The Cuban government says it must pre-approve all independent cultural activity starting December 1, according to legislation first published in the official state paper, Gaceta de Cuba, in July. But artists are pushing back against Decree 349, as the legislation is titled.
Artistas Cubanxs en Contra del Decreto 349 have created a Facebook page and published an opposition letter to Cuban president Miguel Diaz Canel, who has been in power since April. “We believe that Decree 349 does not present a sound vision of the future for Cuban culture,” reads the letter. “The new laws restrict the creativity of the Cuban people, and criminalize[s] independently produced art, limiting the ability to determine who can be an artist to a state institution.”
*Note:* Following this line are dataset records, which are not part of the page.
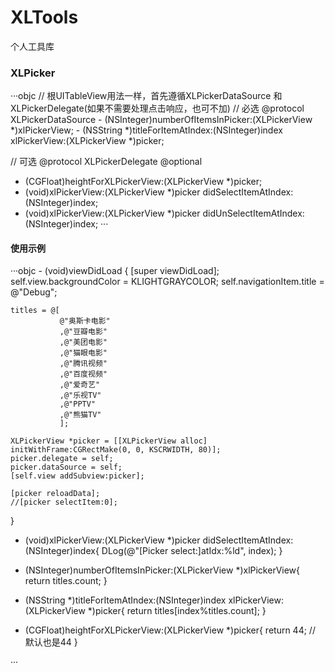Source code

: # XLTools
个人工具库
<h3>XLPicker</h3>
···objc
// 根UITableView用法一样，首先遵循XLPickerDataSource 和XLPickerDelegate(如果不需要处理点击响应，也可不加)
// 必选
@protocol XLPickerDataSource <NSObject>
- (NSInteger)numberOfItemsInPicker:(XLPickerView *)xlPickerView;
- (NSString *)titleForItemAtIndex:(NSInteger)index xlPickerView:(XLPickerView *)picker;

// 可选
@protocol XLPickerDelegate <NSObject>
@optional
- (CGFloat)heightForXLPickerView:(XLPickerView *)picker;
- (void)xlPickerView:(XLPickerView *)picker didSelectItemAtIndex:(NSInteger)index;
- (void)xlPickerView:(XLPickerView *)picker didUnSelectItemAtIndex:(NSInteger)index;
···

<h4>使用示例</h4>
···objc
- (void)viewDidLoad {
    [super viewDidLoad];
    self.view.backgroundColor = KLIGHTGRAYCOLOR;
    self.navigationItem.title = @"Debug";
    
    titles = @[
               @"奥斯卡电影"
               ,@"豆瓣电影"
               ,@"美团电影"
               ,@"猫眼电影"
               ,@"腾讯视频"
               ,@"百度视频"
               ,@"爱奇艺"
               ,@"乐视TV"
               ,@"PPTV"
               ,@"熊猫TV"
               ];
    
    XLPickerView *picker = [[XLPickerView alloc] initWithFrame:CGRectMake(0, 0, KSCRWIDTH, 80)];
    picker.delegate = self;
    picker.dataSource = self;
    [self.view addSubview:picker];
    
    [picker reloadData];
    //[picker selectItem:0];
}


- (void)xlPickerView:(XLPickerView *)picker didSelectItemAtIndex:(NSInteger)index{
    DLog(@"[Picker select:]atIdx:%ld", index);
}

- (NSInteger)numberOfItemsInPicker:(XLPickerView *)xlPickerView{
    return titles.count;
}
- (NSString *)titleForItemAtIndex:(NSInteger)index xlPickerView:(XLPickerView *)picker{
    return titles[index%titles.count];
}

- (CGFloat)heightForXLPickerView:(XLPickerView *)picker{
    return 44;  // 默认也是44
}

···

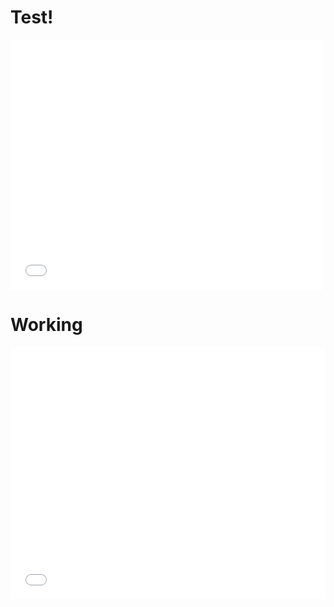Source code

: 
# Test!

<style>.embed-container {position: relative; padding-bottom: 80%; height: 0; max-width: 100%;} .embed-container iframe, .embed-container object, .embed-container iframe{position: absolute; top: 0; left: 0; width: 100%; height: 100%;} small{position: absolute; z-index: 40; bottom: 0; margin-bottom: -15px;}</style>
<iframe width="500" height="400" frameborder="0" scrolling="no" marginheight="0" marginwidth="0" title="VISITPittsburgh Brewfest Map-Copy" src="//carnegiemellon.maps.arcgis.com/apps/Embed/index.html?webmap=f3a8ce702ec44f40aeeac18bd80ab81f&extent=-80.0297,40.4182,-79.9456,40.4534&zoom=true&previewImage=false&scale=true&disable_scroll=true&theme=light"></iframe>

# Working

<style>.embed-container {position: relative; padding-bottom: 80%; height: 0; max-width: 100%;} .embed-container iframe, .embed-container object, .embed-container iframe{position: absolute; top: 0; left: 0; width: 100%; height: 100%;} small{position: absolute; z-index: 40; bottom: 0; margin-bottom: -15px;}</style><div class="embed-container"><iframe width="500" height="400" frameborder="0" scrolling="no" marginheight="0" marginwidth="0" title="VISITPittsburgh Brewfest Map-Copy" src="//carnegiemellon.maps.arcgis.com/apps/Embed/index.html?webmap=f3a8ce702ec44f40aeeac18bd80ab81f&extent=-80.0297,40.4182,-79.9456,40.4534&zoom=true&previewImage=false&scale=true&disable_scroll=true&theme=light"></iframe></div>
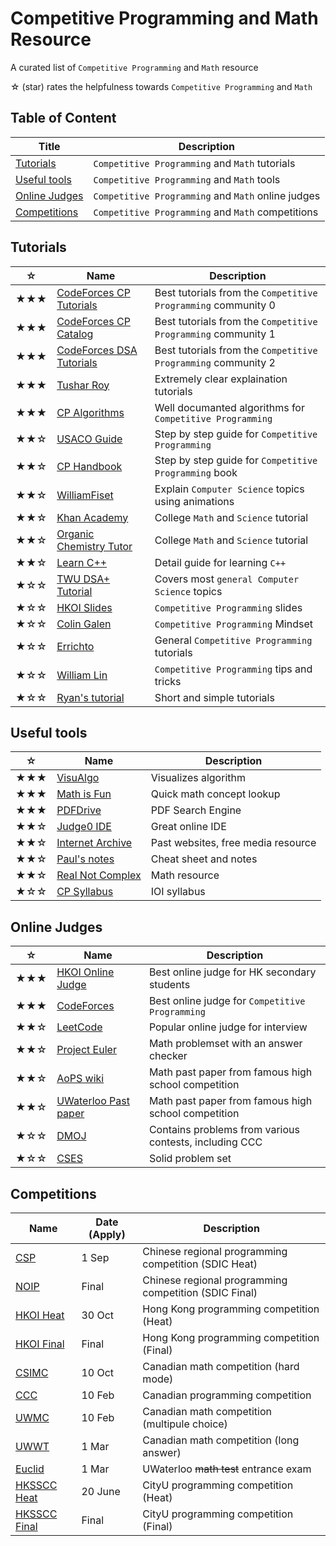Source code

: # Competitive Programming and Math Resource
A curated list of `Competitive Programming` and `Math` resource

☆ (star) rates the helpfulness towards `Competitive Programming` and `Math`

## Table of Content
|Title|Description|
|-----|-----|
|[Tutorials](#Tutorials)|`Competitive Programming` and `Math` tutorials|
|[Useful tools](#Useful-tools)|`Competitive Programming` and `Math` tools|
|[Online Judges](#Online-Judges)|`Competitive Programming` and `Math` online judges|
|[Competitions](#Competitions)|`Competitive Programming` and `Math` competitions|

## Tutorials
|☆|Name|Description|
|-----|-----|-----|
|★★★|[CodeForces CP Tutorials](https://codeforces.com/blog/entry/57282)|Best tutorials from the `Competitive Programming` community 0|
|★★★|[CodeForces CP Catalog](https://codeforces.com/catalog)|Best tutorials from the `Competitive Programming` community 1|
|★★★|[CodeForces DSA Tutorials](https://codeforces.com/blog/entry/13529)|Best tutorials from the `Competitive Programming` community 2|
|★★★|[Tushar Roy](https://www.youtube.com/@tusharroy2525)|Extremely clear explaination tutorials|
|★★★|[CP Algorithms](https://cp-algorithms.com)|Well documanted algorithms for `Competitive Programming`|
|★★☆|[USACO Guide](https://usaco.guide)|Step by step guide for `Competitive Programming`|
|★★☆|[CP Handbook](https://cses.fi/book/book.pdf)|Step by step guide for `Competitive Programming` book|
|★★☆|[WilliamFiset](https://www.youtube.com/@WilliamFiset-videos)|Explain `Computer Science` topics using animations|
|★★☆|[Khan Academy](https://www.khanacademy.org)|College `Math` and `Science` tutorial|
|★★☆|[Organic Chemistry Tutor](https://www.youtube.com/@TheOrganicChemistryTutor)|College `Math` and `Science` tutorial|
|★★☆|[Learn C++](https://www.learncpp.com/)|Detail guide for learning `C++`|
|★☆☆|[TWU DSA+ Tutorial](https://web.ntnu.edu.tw/~algo/)|Covers most `general Computer Science` topics|
|★☆☆|[HKOI Slides](https://hkoi.org/en/training-materials/2023/)|`Competitive Programming` slides|
|★☆☆|[Colin Galen](https://www.youtube.com/@ColinGalen)|`Competitive Programming` Mindset|
|★☆☆|[Errichto](https://www.youtube.com/@Errichto)|General `Competitive Programming` tutorials|
|★☆☆|[William Lin](https://www.youtube.com/@tmwilliamlin168)|`Competitive Programming` tips and tricks|
|★☆☆|[Ryan's tutorial](https://ryanstutorials.net/problem-solving-skills/)|Short and simple tutorials|

## Useful tools
|☆|Name|Description|
|-----|-----|-----|
|★★★|[VisuAlgo](https://visualgo.net/en)|Visualizes algorithm|
|★★★|[Math is Fun](https://www.mathsisfun.com/)|Quick math concept lookup|
|★★★|[PDFDrive](https://pdfdrive.com)|PDF Search Engine|
|★★☆|[Judge0 IDE](https://ide.judge0.com/)|Great online IDE|
|★★☆|[Internet Archive](https://archive.org/)|Past websites, free media resource|
|★★☆|[Paul's notes](https://tutorial.math.lamar.edu/)|Cheat sheet and notes|
|★★☆|[Real Not Complex](https://realnotcomplex.com/)|Math resource|
|★☆☆|[CP Syllabus](https://ioinformatics.org/files/ioi-syllabus-2023.pdf)|IOI syllabus|

## Online Judges
|☆|Name|Description|
|-----|-----|-----|
|★★★|[HKOI Online Judge](https://judge.hkoi.org/)|Best online judge for HK secondary students|
|★★★|[CodeForces](https://codeforces.com/problemset)|Best online judge for `Competitive Programming`|
|★★☆|[LeetCode](https://leetcode.com/problemset/)|Popular online judge for interview|
|★★☆|[Project Euler](https://projecteuler.net/archives)|Math problemset with an answer checker|
|★★☆|[AoPS wiki](https://artofproblemsolving.com/wiki/index.php?title=Main_Page)|Math past paper from famous high school competition|
|★★☆|[UWaterloo Past paper](https://www.cemc.uwaterloo.ca/contests/past_contests.html)|Math past paper from famous high school competition|
|★☆☆|[DMOJ](https://dmoj.ca/)|Contains problems from various contests, including CCC|
|★☆☆|[CSES](https://cses.fi/problemset/)|Solid problem set|

## Competitions
|Name|Date (Apply)|Description|
|-----|-----|-----|
|[CSP](https://hkoi.org/zh/sdic-intro/)|1 Sep|Chinese regional programming competition (SDIC Heat)|
|[NOIP](https://hkoi.org/zh/sdic-intro/)|Final|Chinese regional programming competition (SDIC Final)|
|[HKOI Heat](https://hkoi.org/en/)|30 Oct|Hong Kong programming competition (Heat)|
|[HKOI Final](https://hkoi.org/en/)|Final|Hong Kong programming competition (Final)|
|[CSIMC](https://cemc.uwaterloo.ca/contests/csimc.html)|10 Oct|Canadian math competition (hard mode)|
|[CCC](https://cemc.uwaterloo.ca/contests/ccc-cco.html)|10 Feb|Canadian programming competition|
|[UWMC](https://cemc.uwaterloo.ca/contests/pcf.html)|10 Feb|Canadian math competition (multipule choice)|
|[UWWT](https://cemc.uwaterloo.ca/contests/fgh.html)|1 Mar|Canadian math competition (long answer)|
|[Euclid](https://cemc.uwaterloo.ca/contests/euclid.html)|1 Mar|UWaterloo ~~math test~~ entrance exam|
|[HKSSCC Heat](https://www.cs.cityu.edu.hk/~hksc/)|20 June|CityU programming competition (Heat)|
|[HKSSCC Final](https://www.cs.cityu.edu.hk/~hksc/)|Final|CityU programming competition (Final)|
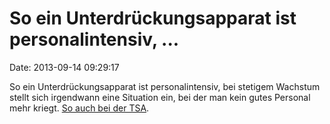 So ein Unterdrückungsapparat ist personalintensiv, \...
=======================================================

Date: 2013-09-14 09:29:17

So ein Unterdrückungsapparat ist personalintensiv, bei stetigem Wachstum
stellt sich irgendwann eine Situation ein, bei der man kein gutes
Personal mehr kriegt. [So auch bei der
TSA](http://www.loweringthebar.net/2013/09/another-hiring-triumph-for-tsa.html).
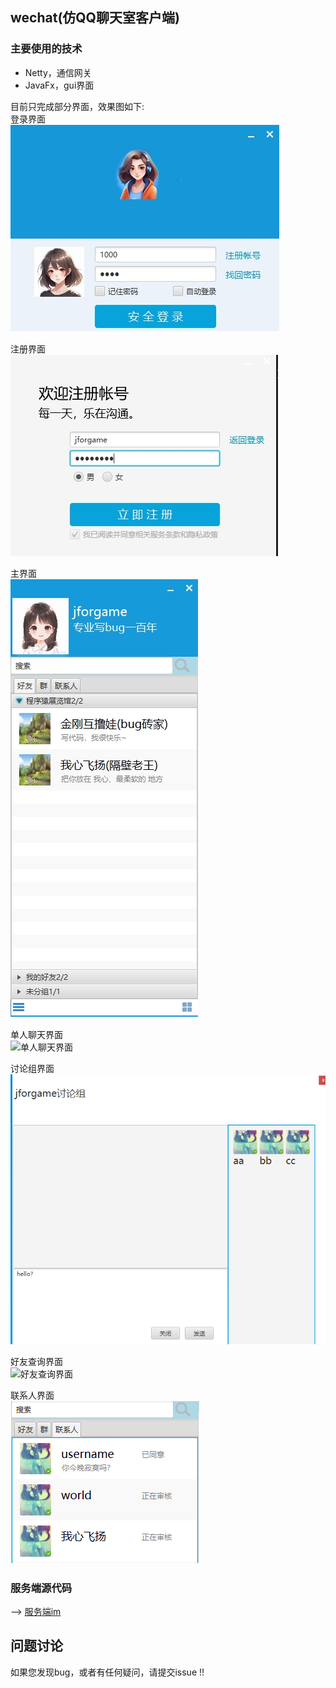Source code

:  ## wechat(仿QQ聊天室客户端)  

 ### 主要使用的技术  
  *  Netty，通信网关  
  *  JavaFx，gui界面    


目前只完成部分界面，效果图如下:  
登录界面  
![](/screenshots/login.png "登录界面")　  

注册界面  
![](/screenshots/register.png "注册界面")  

主界面  
![](/screenshots/main.png "主界面")　　

单人聊天界面  
![](/screenshots/privateChat.png "单人聊天界面")  

讨论组界面  
![](/screenshots/discussion.jpg "讨论组界面")  

好友查询界面  
![](/screenshots/query.png "好友查询界面")　　　


联系人界面  
![](/screenshots/contact.jpg "联系人界面")　　

### 服务端源代码  
--> [服务端im](https://github.com/kingston-csj/im)

## 问题讨论
如果您发现bug，或者有任何疑问，请提交issue !!  　　　



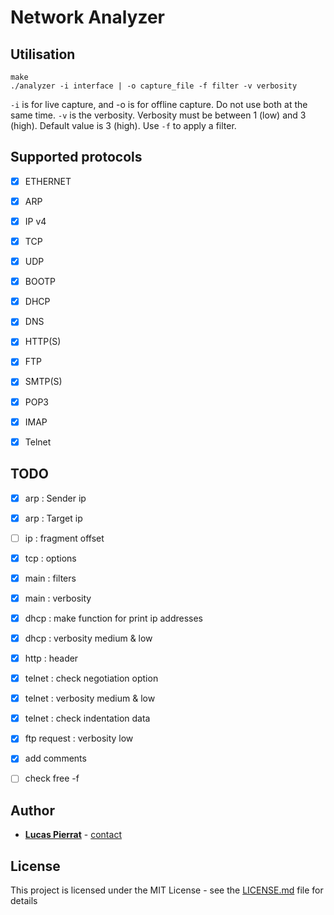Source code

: # Network Analyzer

## Utilisation

    make
    ./analyzer -i interface | -o capture_file -f filter -v verbosity

`-i` is for live capture, and -o is for offline capture. Do not use both at the same time. 
`-v` is the verbosity. Verbosity must be between 1 (low) and 3 (high). Default value is 3 (high). Use `-f` to apply a filter.

## Supported protocols

* [x] ETHERNET
* [x] ARP           
* [x] IP v4         
* [x] TCP
* [x] UDP
* [x] BOOTP
* [x] DHCP
* [x] DNS
* [x] HTTP(S)
* [x] FTP
* [x] SMTP(S)
* [x] POP3
* [x] IMAP
* [x] Telnet


## TODO

* [x] arp : Sender ip
* [x] arp : Target ip
* [ ] ip :  fragment offset
* [x] tcp : options
* [x] main : filters
* [x] main : verbosity
* [x] dhcp : make function for print ip addresses
* [x] dhcp : verbosity medium & low
* [x] http : header
* [x] telnet : check negotiation option
* [x] telnet : verbosity medium & low
* [x] telnet : check indentation data
* [x] ftp request : verbosity low
* [x] add comments
* [ ] check free -f


## Author

* [**Lucas Pierrat**](https://github.com/iAmoric) - [contact](mailto:lucas.pierrat@etu.unistra.fr) 

## License

This project is licensed under the MIT License - see the [LICENSE.md](https://github.com/iAmoric/Network-Analyzer/blob/master/LICENSE.md) file for details
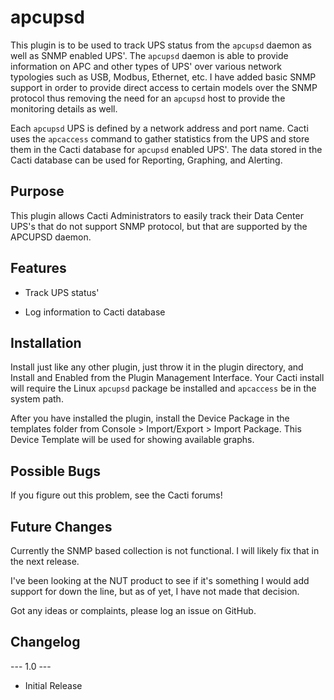# apcupsd

This plugin is to be used to track UPS status from the `apcupsd` daemon as 
well as SNMP enabled UPS'.  The `apcupsd` daemon is able to provide information 
on APC and other types of UPS' over various network typologies such as USB, 
Modbus, Ethernet, etc.  I have added basic SNMP support in order to provide
direct access to certain models over the SNMP protocol thus removing the need
for an `apcupsd` host to provide the monitoring details as well.

Each `apcupsd` UPS is defined by a network address and port name.  Cacti uses 
the `apcaccess` command to gather statistics from the UPS and store them 
in the Cacti database for `apcupsd` enabled UPS'.  The data stored in the
Cacti database can be used for Reporting, Graphing, and Alerting.

## Purpose

This plugin allows Cacti Administrators to easily track their Data Center
UPS's that do not support SNMP protocol, but that are supported by the
APCUPSD daemon.

## Features

* Track UPS status'

* Log information to Cacti database

## Installation

Install just like any other plugin, just throw it in the plugin directory, and
Install and Enabled from the Plugin Management Interface.  Your Cacti install
will require the Linux `apcupsd` package be installed and `apcaccess` be in the
system path.

After you have installed the plugin, install the Device Package in the 
templates folder from Console > Import/Export > Import Package.  This 
Device Template will be used for showing available graphs.

## Possible Bugs

If you figure out this problem, see the Cacti forums!

## Future Changes

Currently the SNMP based collection is not functional.  I will likely fix
that in the next release.

I've been looking at the NUT product to see if it's something I would add
support for down the line, but as of yet, I have not made that decision.

Got any ideas or complaints, please log an issue on GitHub.

## Changelog

--- 1.0 ---

* Initial Release
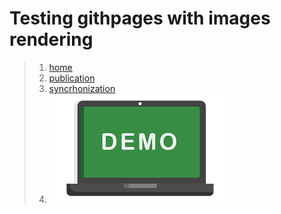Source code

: # Testing githpages with images rendering

> 1. [home](home.md)
> 2. [publication](publication.md)
> 3. [syncrhonization](./syncronization.md)
> 4. ![on](./images/download.png)
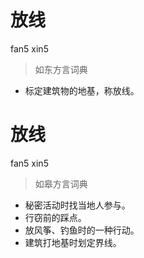 # 放线
fan5 xin5
> 如东方言词典
- 标定建筑物的地基，称放线。

# 放线
fan5 xin5
> 如皋方言词典
- 秘密活动时找当地人参与。
- 行窃前的踩点。
- 放风筝、钓鱼时的一种行动。
- 建筑打地基时划定界线。
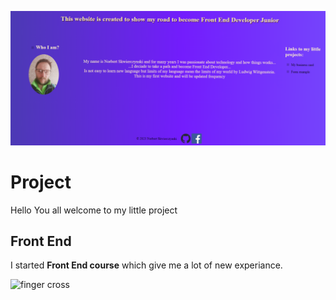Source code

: ![cover](./photos/Capture.PNG)
# Project
Hello You all welcome to my little project 
## Front End 
I started **Front End course** which give me a lot of new experiance.

![finger cross](https://em-content.zobj.net/source/animated-noto-color-emoji/356/crossed-fingers_1f91e.gif)
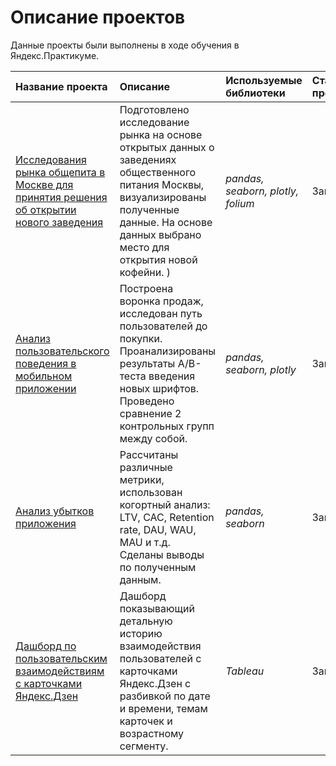 # Описание проектов

Данные проекты были выполнены в ходе обучения в Яндекс.Практикуме.

| Название проекта | Описание | Используемые библиотеки | Статус проекта |
| :---------------------- | :---------------------- | :---------------------- | :---------------------- |
| [Исследования рынка общепита в Москве для принятия решения об открытии нового заведения](coffee_shop_market_analysis) | Подготовлено исследование рынка на основе открытых данных о заведениях общественного питания Москвы, визуализированы полученные данные. На основе данных выбрано место для открытия новой кофейни. )| *pandas, seaborn, plotly, folium* | Завершен |
|[Анализ пользовательского поведения в мобильном приложении](analysis_user_behavior)|Построена воронка продаж, исследован путь пользователей до покупки. Проанализированы результаты A/B-теста введения новых шрифтов. Проведено сравнение 2 контрольных групп между собой.|*pandas, seaborn, plotly*| Завершен |
|[Анализ убытков приложения](application_loss_analysis)|Рассчитаны различные метрики, использован когортный анализ: LTV, CAC, Retention rate, DAU, WAU, MAU и т.д. Сделаны выводы по полученным данным.|*pandas, seaborn*| Завершен |
|[Дашборд по пользовательским взаимодействиям с карточками Яндекс.Дзен](dashboard_tableau)|Дашборд показывающий детальную историю взаимодействия пользователей с карточками Яндекс.Дзен с разбивкой по дате и времени, темам карточек и возрастному сегменту.| *Tableau* | Завершен |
The signatories include artists Tania Bruguera, Coco Fusco, and Enrique Risco, as well as human rights attorney Laritza Diversent and curator Yanelys Nuñez. They are calling for a dialogue between state officials and Cuban artists, who they say were not consulted about the new legislation. So far the letter has drawn more than 300 additional signatures.
“The law will empower a new cadre of inspectors to act as roving censors that can shut any cultural event down at a moment’s notice,” wrote Fusco in an email sent to artnet News and other journalists. “Not only will artists be penalized with fines, possible confiscation of their equipment, and eventual arrest—any owner of an establishment that provides space and resources for performances and events will also be liable.”
Under the decree, bars and music venues cannot hire musicians to perform without government approval, and artists will need state permission to sell their work. It also bans the sale of “books with content that is prejudicial to ethical and cultural value[s].”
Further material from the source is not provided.